Records supplied >>
--------------------------------

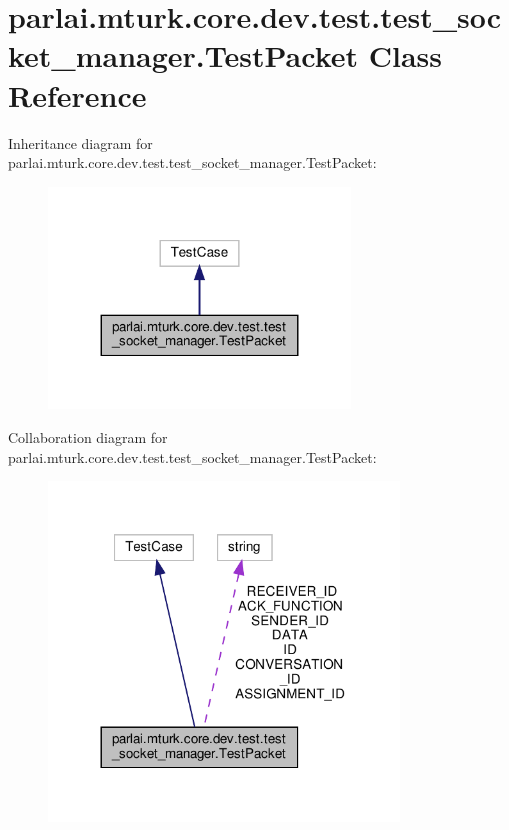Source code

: \hypertarget{classparlai_1_1mturk_1_1core_1_1dev_1_1test_1_1test__socket__manager_1_1TestPacket}{}\section{parlai.\+mturk.\+core.\+dev.\+test.\+test\+\_\+socket\+\_\+manager.\+Test\+Packet Class Reference}
\label{classparlai_1_1mturk_1_1core_1_1dev_1_1test_1_1test__socket__manager_1_1TestPacket}


Inheritance diagram for parlai.\+mturk.\+core.\+dev.\+test.\+test\+\_\+socket\+\_\+manager.\+Test\+Packet\+:
\nopagebreak
\begin{figure}[H]
\begin{center}
\leavevmode
\includegraphics[width=227pt]{classparlai_1_1mturk_1_1core_1_1dev_1_1test_1_1test__socket__manager_1_1TestPacket__inherit__graph}
\end{center}
\end{figure}


Collaboration diagram for parlai.\+mturk.\+core.\+dev.\+test.\+test\+\_\+socket\+\_\+manager.\+Test\+Packet\+:
\nopagebreak
\begin{figure}[H]
\begin{center}
\leavevmode
\includegraphics[width=264pt]{classparlai_1_1mturk_1_1core_1_1dev_1_1test_1_1test__socket__manager_1_1TestPacket__coll__graph}
\end{center}
\end{figure}
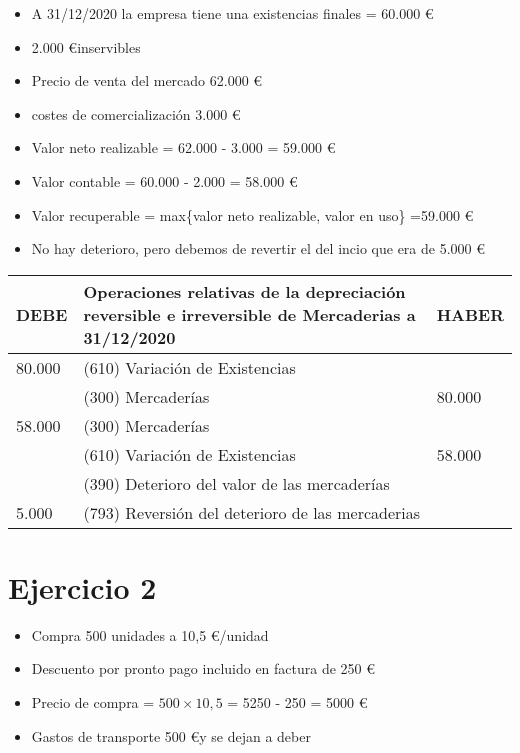 \documentclass[a4paper,12pt]{article}
\newcommand{\fec}{31/12/}
\newcommand{\valorrecuperable}{Valor recuperable = max\{valor neto realizable, valor en uso\} =}
\newcommand{\VC}{Valor contable = }
\newcommand{\ecuacion}[1]{$#1$}
\newcommand{\varExist}{(610) Variación de Existencias}
\newcommand{\mercaderias}{(300) Mercaderías}
\begin{document}
\begin{itemize}
    \item A \fec2020 la empresa tiene una existencias finales  = 60.000 \euro
    \item 2.000 \euro inservibles 
    \item Precio de venta del mercado 62.000 \euro
    \item costes de comercialización 3.000 \euro
    \item Valor neto realizable = 62.000 - 3.000 = 59.000 \euro
    \item \VC 60.000 - 2.000 = 58.000 \euro
    \item \valorrecuperable 59.000 \euro
    \item No hay deterioro, pero debemos de revertir el del incio que era de 5.000 \euro
\end{itemize}

\begin{table}[H]
    \centering
    \begin{tabular}{|p{3cm}|p{6cm}|p{3cm}|}
    \hline
    \textbf{DEBE} & \textbf{Operaciones relativas de la depreciación reversible e irreversible de Mercaderias a \fec2020} & \textbf{HABER} \\
    \hline
    80.000 & \varExist & \\
    \hline
    & \mercaderias & 80.000\\
    \hline
    58.000 & \mercaderias & \\
    \hline
    & \varExist & 58.000\\
    \hline
    & (390) Deterioro del valor de las mercaderías & \\
    \hline
    5.000 & (793) Reversión del deterioro de las mercaderias & \\
    \hline
    \end{tabular}
\end{table}

\section{Ejercicio 2}

\begin{itemize}
    \item Compra 500 unidades a 10,5 \euro/unidad
    \item Descuento por pronto pago incluido en factura de 250 \euro
    \item Precio de compra = \ecuacion{500 \times 10,5} = 5250 - 250 = 5000 \euro
    \item Gastos de transporte 500 \euro y se dejan a deber
\end{itemize}
\end{document}
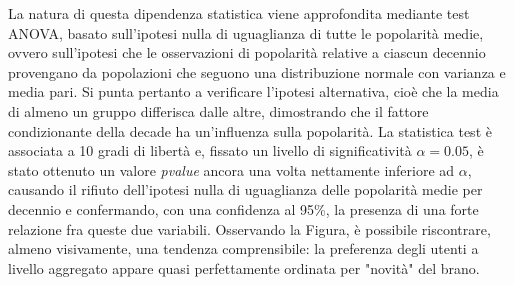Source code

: \documentclass[fleqn,10pt]{SelfArx} %
\begin{document}
La natura di questa dipendenza statistica viene approfondita mediante test ANOVA, basato sull'ipotesi nulla di uguaglianza di tutte le popolarità medie, ovvero sull'ipotesi che le osservazioni di popolarità relative a ciascun decennio provengano da popolazioni che seguono una distribuzione normale con varianza e media pari. Si punta pertanto a verificare l'ipotesi alternativa, cioè che la media di almeno un gruppo differisca dalle altre, dimostrando che il fattore condizionante della decade ha un'influenza sulla popolarità. La statistica test è associata a 10 gradi di libertà e, fissato un livello di significatività $\alpha=0.05$, è stato ottenuto un valore \textit{pvalue} ancora una volta nettamente inferiore ad $\alpha$, causando il rifiuto dell'ipotesi nulla di uguaglianza delle popolarità medie per decennio e confermando, con una confidenza al 95\%, la presenza di una forte relazione fra queste due variabili. Osservando la Figura, è possibile riscontrare, almeno visivamente, una tendenza comprensibile: la preferenza degli utenti a livello aggregato appare quasi perfettamente ordinata per "novità" del brano.
\end{document}
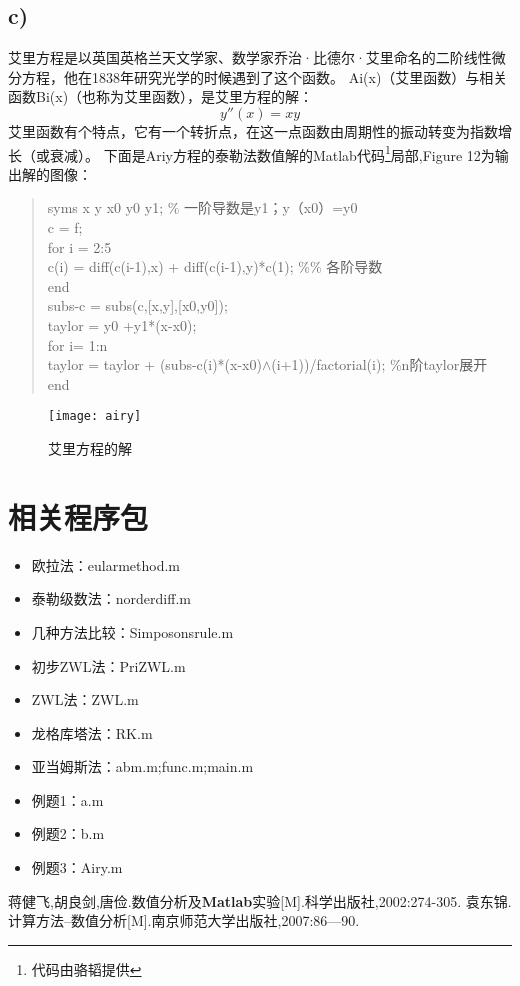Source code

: \documentclass[a4paper,12pt]{article}
\begin{document}
\subsection{c)}
艾里方程是以英国英格兰天文学家、数学家乔治·比德尔·艾里命名的二阶线性微分方程，他在1838年研究光学的时候遇到了这个函数。
Ai(x)（艾里函数）与相关函数Bi(x)（也称为艾里函数），是艾里方程的解：
\begin{equation}\label{Airy Equation}
    y''(x)=xy
\end{equation}
艾里函数有个特点，它有一个转折点，在这一点函数由周期性的振动转变为指数增长（或衰减）。
下面是Ariy方程的泰勒法数值解的Matlab代码\footnote{代码由骆韬提供}局部,Figure 12为输出解的图像：
\begin{quote}
\small{
syms x y x0 y0 y1; \% 一阶导数是y1；y（x0）=y0\\
c = f;\\
for i = 2:5\\
c(i) = diff(c(i-1),x) + diff(c(i-1),y)*c(1); \%\% 各阶导数\\
end\\
subs-c = subs(c,[x,y],[x0,y0]);\\
taylor = y0 +y1*(x-x0);\\
for i= 1:n\\
   taylor = taylor + (subs-c(i)*(x-x0)$\wedge$(i+1))/factorial(i);  \%n阶taylor展开\\
end\\
}
\end{quote}

\begin{figure}
\centering
  \texttt{[image: airy]}\\
  \caption{艾里方程的解}
\end{figure}

\newpage

\section{相关程序包}
\begin{itemize}
  \item 欧拉法：eularmethod.m
  \item 泰勒级数法：norderdiff.m
  \item 几种方法比较：Simposonsrule.m
  \item 初步ZWL法：PriZWL.m
  \item ZWL法：ZWL.m
  \item 龙格库塔法：RK.m
  \item 亚当姆斯法：abm.m;func.m;main.m
  \item 例题1：a.m
  \item 例题2：b.m
  \item 例题3：Airy.m
\end{itemize}


\renewcommand\refname{参考文献}
\begin{thebibliography}{99}
 蒋健飞,胡良剑,唐俭.数值分析及\textbf{Matlab}实验[M].科学出版社,2002:274-305.            %
 袁东锦.计算方法--数值分析[M].南京师范大学出版社,2007:86—90.
\end{thebibliography}
\end{document}
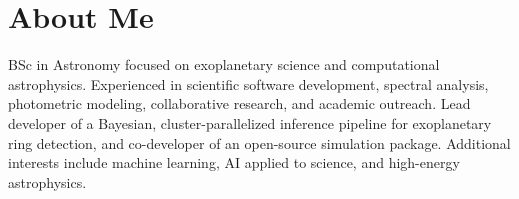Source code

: \section*{About Me}
BSc in Astronomy focused on exoplanetary science and computational astrophysics. Experienced in scientific software development, spectral analysis, photometric modeling, collaborative research, and academic outreach. Lead developer of a Bayesian, cluster-parallelized inference pipeline for exoplanetary ring detection, and co-developer of an open-source simulation package. Additional interests include machine learning, AI applied to science, and high-energy astrophysics.
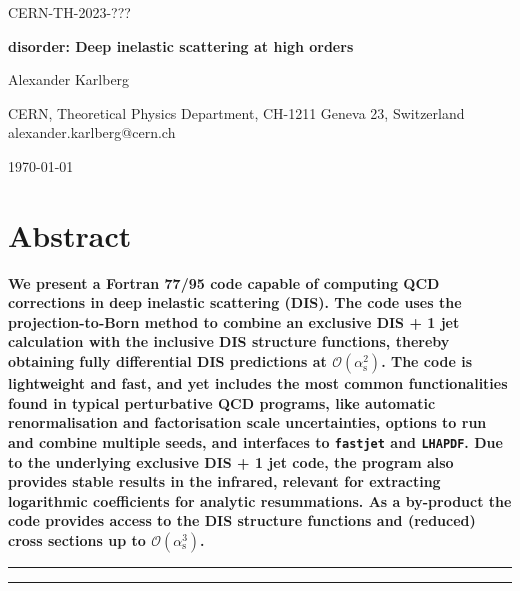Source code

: \documentclass[submission, PhysCodeb]{SciPost}
\newcommand{\as}{\alpha_{\mathrm{s}}}
\begin{document}
\begin{flushright}
CERN-TH-2023-???
\end{flushright}
\begin{center}{\Large \textbf{
disorder: Deep inelastic scattering at high orders\\
}}\end{center}

\begin{center}
Alexander Karlberg
\end{center}

\begin{center}
CERN, Theoretical Physics Department, CH-1211 Geneva 23, Switzerland
\\
{\small \sf alexander.karlberg@cern.ch}
\end{center}

\begin{center}
\today
\end{center}


\section*{Abstract}
{\bf
We present a Fortran 77/95 code capable of computing QCD corrections
in deep inelastic scattering (DIS). The code uses the
projection-to-Born method to combine an exclusive DIS + 1 jet
calculation with the inclusive DIS structure functions, thereby
obtaining fully differential DIS predictions at
$\mathcal{O}(\as^2)$. The code is lightweight and fast, and yet
includes the most common functionalities found in typical perturbative
QCD programs, like automatic renormalisation and factorisation scale
uncertainties, options to run and combine multiple seeds, and
interfaces to {\tt fastjet} and {\tt LHAPDF}. Due to the underlying
exclusive DIS + 1 jet code, the program also provides stable results
in the infrared, relevant for extracting logarithmic coefficients for
analytic resummations. As a by-product the code provides access
to the DIS structure functions and (reduced) cross sections up to
$\mathcal{O}(\as^3)$.}


\vspace{10pt}
\noindent\rule{\textwidth}{1pt}
\tableofcontents\thispagestyle{fancy}
\noindent\rule{\textwidth}{1pt}
\vspace{10pt}
\end{document}
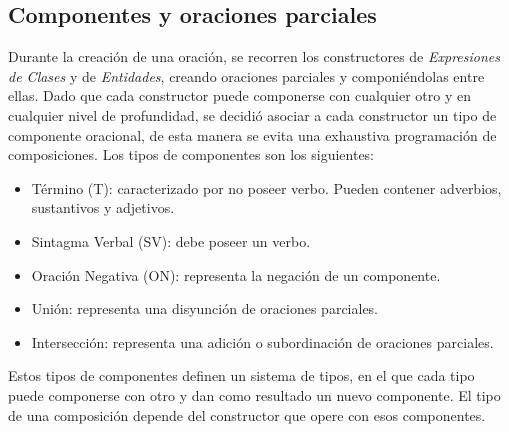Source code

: \subsection{Componentes y oraciones parciales}
Durante la creación de una oración, se recorren los constructores de\textit{ Expresiones de Clases} y de \textit{Entidades}, creando oraciones parciales y componiéndolas entre ellas. Dado que cada constructor puede componerse con cualquier otro y en cualquier nivel de profundidad, se decidió asociar a cada constructor un tipo de componente oracional, de esta manera se evita una exhaustiva programación de composiciones.
Los tipos de componentes son los siguientes:
\begin{itemize}
    \item Término (T): caracterizado por no poseer verbo. Pueden contener adverbios, sustantivos y adjetivos.
    \item Sintagma Verbal (SV): debe poseer un verbo.
    \item Oración Negativa (ON): representa la negación de un componente.
    \item Unión: representa una disyunción de oraciones parciales.
    \item Intersección: representa una adición o subordinación de oraciones parciales.
\end{itemize}

Estos tipos de componentes definen un sistema de tipos, en el que cada tipo puede componerse con otro y dan como resultado un nuevo componente. El tipo de una composición depende del constructor que opere con esos componentes.

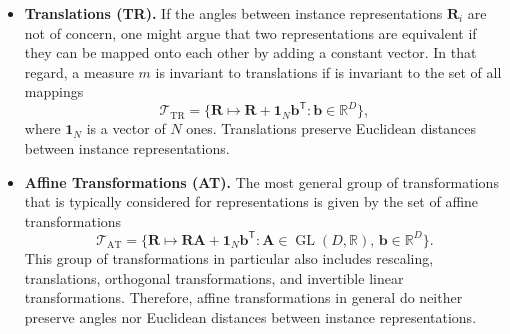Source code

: \documentclass{article}
\newcommand{\Real}{\mathbb{R}}
\newcommand{\R}{\bm{R}}
\newcommand{\transp}{\mathsf{T}}
\begin{document}
\begin{itemize}
    \item \textbf{Translations (TR).} If the angles between instance representations $\R_i$ are not of concern, one might argue that two representations are equivalent if they can be mapped onto each other by adding a constant vector.
    In that regard, a measure $m$ is invariant to translations if is invariant to the set of all mappings
    \begin{equation}
     \mathcal{T}_\text{TR} = \{\R\mapsto \R + \bm{1}_N\bm{b}^{\transp}: \bm{b}\in\Real^D\},
    \end{equation}
    where $\bm{1}_N$ is a vector of $N$ ones. %
    Translations preserve Euclidean distances between instance representations.

    \item \textbf{Affine Transformations (AT).}
    The most general group of transformations that is typically considered for representations is given by the set of affine transformations
    \begin{equation}
     \mathcal{T}_\text{AT} = \{\R\mapsto \R\bm{A} + \bm{1}_N\bm{b}^\transp: \bm{A}\in\operatorname{GL}(D,\Real),\, \bm{b}\in\Real^D\}.
    \end{equation}
    This group of transformations in particular also includes rescaling, translations, orthogonal transformations, and invertible linear transformations.
    Therefore, affine transformations in general do neither preserve angles nor Euclidean distances between instance representations.
\end{itemize}
\end{document}
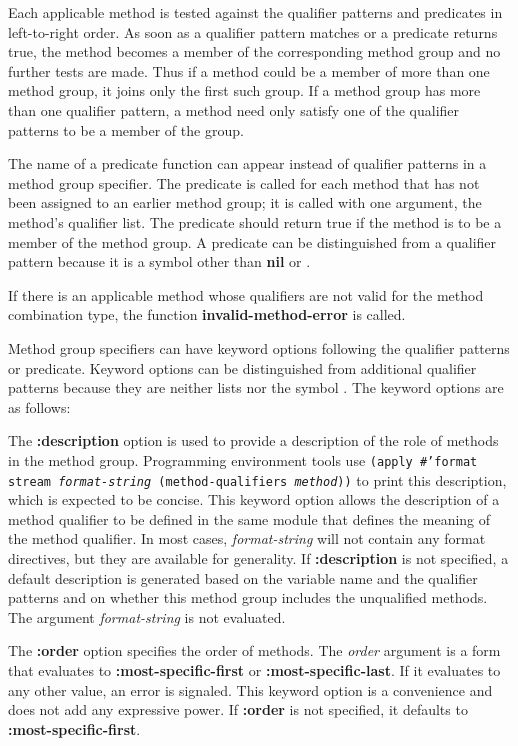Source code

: Each applicable method is tested against the qualifier patterns and
predicates in left-to-right order.  As soon as a qualifier pattern matches
or a predicate returns true, the method becomes a member of the
corresponding method group and no further tests are made.  Thus if a method
could be a member of more than one method group, it joins only the first
such group.  If a method group has more than one qualifier pattern, a
method need only satisfy one of the qualifier patterns to be a member of
the group.

The name of a predicate function can appear instead of qualifier
patterns in a method group specifier.  The predicate is called for
each method that has not been assigned to an earlier method group; it
is called with one argument, the method's qualifier list.  The
predicate should return true if the method is to be a member of the
method group.  A predicate can be distinguished from a qualifier pattern
because it is a symbol other than {\bf nil} or {\bf *}.

If there is an applicable method whose qualifiers are not valid
for the method combination type, the function {\bf invalid-method-error}
is called.

Method group specifiers can have keyword options following the
qualifier patterns or predicate.  Keyword options can be distinguished from
additional qualifier patterns because they are neither lists nor the symbol
{\bf *}.  The keyword options are as follows:

\beginlist

\item{\bull}
The {\bf :description} option is used to provide a description of the
role of methods in the method group.  Programming environment tools
use {\tt (apply \#'format stream {\it format-string\/}
(method-qualifiers {\it method\/}))} to print this description, which
is expected to be concise.  This keyword
option allows the description of a method qualifier to be defined in
the same module that defines the meaning of the method
qualifier.  In most cases, {\it format-string\/} will not contain any
format directives, but they are available for generality.  If {\bf
:description} is not specified, a default description is generated
based on the variable name and the qualifier patterns and on whether
this method group includes the unqualified methods.  The argument {\it
format-string\/} is not evaluated.

\item{\bull}
The {\bf :order} option specifies the order of methods.  The {\it
order\/} argument is a form that evaluates to {\bf
:most-specific-first} or {\bf :most-specific-last}.  If it evaluates
to any other value, an error is signaled.  This keyword option is a
convenience and does not add any expressive power.
If {\bf :order} is not specified, it defaults to {\bf :most-specific-first}.

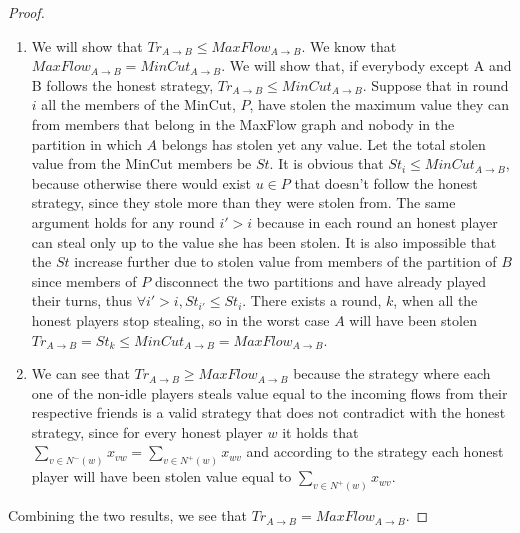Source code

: \documentclass[11pt]{article}
\theoremstyle{definition}
\theoremstyle{corollary}
\begin{document}
    \begin{proof} \
        \begin{enumerate}
	   \item We will show that $Tr_{A \rightarrow B} \leq MaxFlow_{A \rightarrow B}$.
           We know that $MaxFlow_{A \rightarrow B} = MinCut_{A \rightarrow B}$. We will show that, if everybody except
           A and B follows the honest strategy,  $Tr_{A \rightarrow B} \leq MinCut_{A \rightarrow B}$. Suppose that in
           round $i$ all the members of the MinCut, $P$, have stolen the maximum value they can from members that belong
           in the MaxFlow graph and nobody in the partition in which $A$ belongs has stolen yet any value. Let the total
           stolen value from the MinCut members be $St$. It is obvious that $St_i \leq MinCut_{A \rightarrow B}$, because
           otherwise there would exist $u \in P$ that doesn't follow the honest strategy, since they stole more than they
           were stolen from. The same argument holds for any round $i' > i$ because in each round an honest player can
           steal only up to the value she has been stolen. It is also impossible that the $St$ increase further due to
           stolen value from members of the partition of $B$ since members of $P$ disconnect the two partitions and have
           already played their turns, thus $\forall i' > i, St_{i'} \leq St_i$. There exists a round, $k$, when all the
           honest players stop stealing, so in the worst case $A$ will have been stolen
           $Tr_{A \rightarrow B} = St_k \leq MinCut_{A \rightarrow B} = MaxFlow_{A \rightarrow B}$.
           \item We can see that $Tr_{A \rightarrow B} \geq MaxFlow_{A \rightarrow B}$ because the strategy where each
           one of the non-idle players steals value equal to the incoming flows from their respective friends is a valid
           strategy that does not contradict with the honest strategy, since for every honest player $w$ it holds that
           $\sum\limits_{v \in N^{-}(w)}x_{vw} = \sum\limits_{v \in N^{+}(w)}x_{wv}$ and according to the strategy each
           honest player will have been stolen value equal to $\sum\limits_{v \in N^{+}(w)}x_{wv}$.
        \end{enumerate}
        Combining the two results, we see that $Tr_{A \rightarrow B} = MaxFlow_{A \rightarrow B}$.

\end{proof}
\end{document}
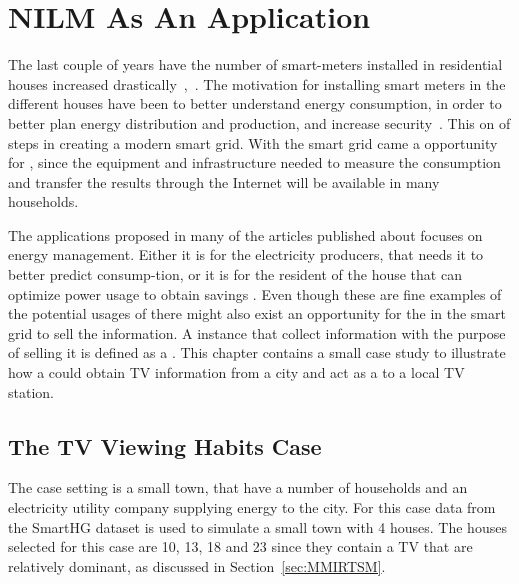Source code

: \chapter{NILM As An Application} 
\label{sec:CaseStudy}
The last couple of years have the number of smart-meters installed in residential houses increased drastically~\citep{RefWorks:44},~\citep{RefWorks:45}. The motivation for installing smart meters in the different houses have been to better understand energy consumption, in order to better plan energy distribution and production, and increase security~\citep{RefWorks:43}. This on of steps in creating a modern smart grid. With the smart grid came a opportunity for , since the equipment and infrastructure needed to measure the consumption and transfer the results through the Internet will be available in many households. 

The applications proposed in many of the articles published about  focuses on energy management. Either it is for the electricity producers, that needs it to better predict consump-tion, or it is for the resident of the house that can optimize power usage to obtain savings \citep{RefWorks:17}. Even though these are fine examples of the potential usages of  there might also exist an opportunity for the  in the smart grid to sell the  information. A instance that collect information with the purpose of selling it is defined as a . This chapter contains a small case study to illustrate how a  could obtain TV information from a city and act as a  to a local TV station. 

\section{The TV Viewing Habits Case}
The case setting is a small town, that have a number of households and an electricity utility company supplying energy to the city. For this case data from the SmartHG dataset is used to simulate a small town with 4 houses. The houses selected for this case are 10, 13, 18 and 23  since they contain a TV that are relatively dominant, as discussed in Section~\ref{sec:MMIRTSM}.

--------------------------------

Could you state how many lines of the data include the word "argument"? Only the number is needed.

Answer for this exercise >>
4